To start, push the curtains off to either side and pull up the blinds. Most houses in Phoenix (where I live) have sunscreens installed on windows to keep things cooler inside, so I removed this specific one temporarily.

Now you need material to cover the window. AtmosFX’s projection fabric is sold out, but you can use something that’s semi-translucent such as light-colored sheer curtains or mesh netting.

Here’s a set of RYB Home curtains that should work, or you can get what you need at your local fabric store. Just make sure to stretch the material as flat as possible, or the projected image will be distorted.

You don’t need an expensive home theater projector to make this work. I have this Crenova Mini Projector that my family uses to watch movies in the backyard sometimes, which works well for this, too. Another solid option is this AuKing Mini Projector.

No matter which projector you choose, it’s best to find one with basic HD resolution (720P) for a clearer picture.

If there’s no dedicated screen size setting, make sure you have enough open space to move the projector closer or farther away to get the right size. Set it up on a table, or attach it to a basic camera tripod (if compatible) like this AmazonBasics 60-inch model.

As far as the video, you can either order an AtmosFX digital decorations DVD like Ghostly Apparitions and connect a DVD player to your projector. If you don’t have one, an affordable option is this Sony DVD player.

Again, considering that you might not get those in time for Halloween, your other option is to buy downloadable digital decorations through AtmosFX’s website. Then, load them up on an SD card like this Lexar Professional 32GB that you can insert into your projector.

Just keep in mind that it’s usually cheaper to buy the DVDs if you have the shipping time to spare.

Don’t forget about the spooky sounds

Once you have your screen, projector and digital decorations good to go, now comes the part about the scary sounds. Unless you have a window open, no one outside is going to be able to hear the video’s creepy soundtrack.

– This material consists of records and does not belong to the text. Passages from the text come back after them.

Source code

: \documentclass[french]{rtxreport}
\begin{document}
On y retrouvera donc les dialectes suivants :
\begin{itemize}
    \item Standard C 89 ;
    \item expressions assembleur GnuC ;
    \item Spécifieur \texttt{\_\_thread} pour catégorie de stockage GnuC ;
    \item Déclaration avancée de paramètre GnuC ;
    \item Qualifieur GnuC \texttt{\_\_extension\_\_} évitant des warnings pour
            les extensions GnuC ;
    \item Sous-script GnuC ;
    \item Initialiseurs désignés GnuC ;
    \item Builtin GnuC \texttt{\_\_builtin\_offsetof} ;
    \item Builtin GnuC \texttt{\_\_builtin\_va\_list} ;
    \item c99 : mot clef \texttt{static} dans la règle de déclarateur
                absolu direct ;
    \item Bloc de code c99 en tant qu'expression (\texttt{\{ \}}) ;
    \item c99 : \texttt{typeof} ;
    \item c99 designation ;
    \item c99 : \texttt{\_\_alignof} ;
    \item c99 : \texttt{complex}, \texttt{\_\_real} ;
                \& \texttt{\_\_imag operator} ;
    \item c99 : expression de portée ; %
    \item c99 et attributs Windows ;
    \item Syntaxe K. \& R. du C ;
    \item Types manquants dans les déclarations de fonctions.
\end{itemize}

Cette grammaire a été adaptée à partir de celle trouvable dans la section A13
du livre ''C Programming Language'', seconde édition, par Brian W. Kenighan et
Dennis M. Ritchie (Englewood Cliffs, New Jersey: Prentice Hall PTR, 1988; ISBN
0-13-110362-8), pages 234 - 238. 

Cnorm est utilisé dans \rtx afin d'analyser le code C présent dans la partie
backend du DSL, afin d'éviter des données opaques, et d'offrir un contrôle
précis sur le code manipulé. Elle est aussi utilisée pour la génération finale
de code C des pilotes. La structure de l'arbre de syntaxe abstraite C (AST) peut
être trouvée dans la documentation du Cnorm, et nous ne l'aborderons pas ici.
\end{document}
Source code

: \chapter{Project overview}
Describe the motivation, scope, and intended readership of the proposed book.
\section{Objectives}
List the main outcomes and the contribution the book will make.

For that, I placed a small, discreet Bluetooth speaker (this Anker Soundcore) on top of a ledge on my front porch. For my projector to wirelessly connect to the speaker, I added this small Bluetooth transmitter.

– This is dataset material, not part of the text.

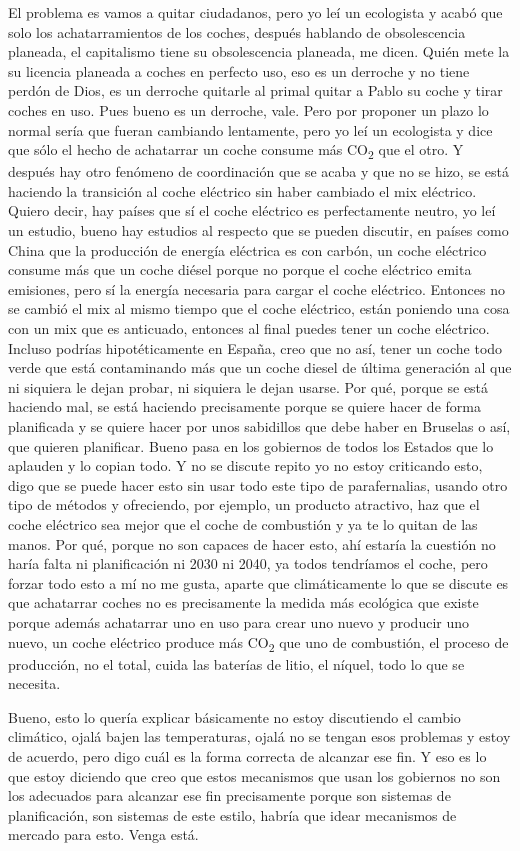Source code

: El problema es vamos a quitar ciudadanos, pero yo leí un ecologista y acabó que solo los achatarramientos de los coches, después hablando de obsolescencia planeada, el capitalismo tiene su obsolescencia planeada, me dicen. Quién mete la su licencia planeada a coches en perfecto uso, eso es un derroche y no tiene perdón de Dios, es un derroche quitarle al primal quitar a Pablo su coche y tirar coches en uso. Pues bueno es un derroche, vale. Pero por proponer un plazo lo normal sería que fueran cambiando lentamente, pero yo leí un ecologista y dice que sólo el hecho de achatarrar un coche consume más CO\textsubscript{2} que el otro. Y después hay otro fenómeno de coordinación que se acaba y que no se hizo, se está haciendo la transición al coche eléctrico sin haber cambiado el mix eléctrico. Quiero decir, hay países que sí el coche eléctrico es perfectamente neutro, yo leí un estudio, bueno hay estudios al respecto que se pueden discutir, en países como China que la producción de energía eléctrica es con carbón, un coche eléctrico consume más que un coche diésel porque no porque el coche eléctrico emita emisiones, pero sí la energía necesaria para cargar el coche eléctrico. Entonces no se cambió el mix al mismo tiempo que el coche eléctrico, están poniendo una cosa con un mix que es anticuado, entonces al final puedes tener un coche eléctrico. Incluso  podrías hipotéticamente en España, creo que no así, tener un coche todo verde que está contaminando más que un coche diesel de última generación al que ni siquiera le dejan probar, ni siquiera le dejan usarse. Por qué, porque se está haciendo mal, se está haciendo precisamente porque se quiere hacer de forma planificada y se quiere hacer por unos sabidillos que debe haber en Bruselas o así, que quieren planificar. Bueno pasa en los gobiernos de todos los Estados que lo aplauden y lo copian todo. Y no se discute repito yo no estoy criticando esto, digo que se puede hacer esto sin usar todo este tipo de parafernalias, usando otro tipo de métodos y ofreciendo, por ejemplo, un producto atractivo, haz que el coche eléctrico sea mejor que el coche de combustión y ya te lo quitan de las manos. Por qué, porque no son capaces de hacer esto, ahí estaría la cuestión no haría falta ni planificación ni 2030 ni 2040, ya todos tendríamos el coche, pero forzar todo esto a mí no me gusta, aparte que climáticamente lo que se discute es que achatarrar coches no es precisamente la medida más ecológica que existe porque además achatarrar uno en uso para crear uno nuevo y producir uno nuevo, un coche eléctrico produce más CO\textsubscript{2} que uno de combustión, el proceso de producción, no el total, cuida las baterías de litio, el níquel, todo lo que se necesita.

Bueno, esto lo quería explicar básicamente no estoy discutiendo el cambio climático, ojalá bajen las temperaturas, ojalá no se tengan esos problemas y estoy de acuerdo, pero digo cuál es la forma correcta de alcanzar ese fin. Y eso es lo que estoy diciendo que creo que estos mecanismos que usan los gobiernos no son los adecuados para alcanzar ese fin precisamente porque son sistemas de planificación, son sistemas de este estilo, habría que idear mecanismos de mercado para esto. Venga está.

Last but not least, here’s another tip if you don’t want the projector to stay on all night: Connect it to a smart plug. Connect your projector to one such as this Amazon Smart Plug and set up a time that it shuts off each night through the Alexa app.

Then you’re all set to be the creepiest house on the block — but creepy in a good way.

If it’s too late to order some of this tech for Halloween, you can always get an early start on preparing for Christmas. AtmosFX also has quite a few Christmas-themed digital decorations, like Santa’s Visit. Happy holidays!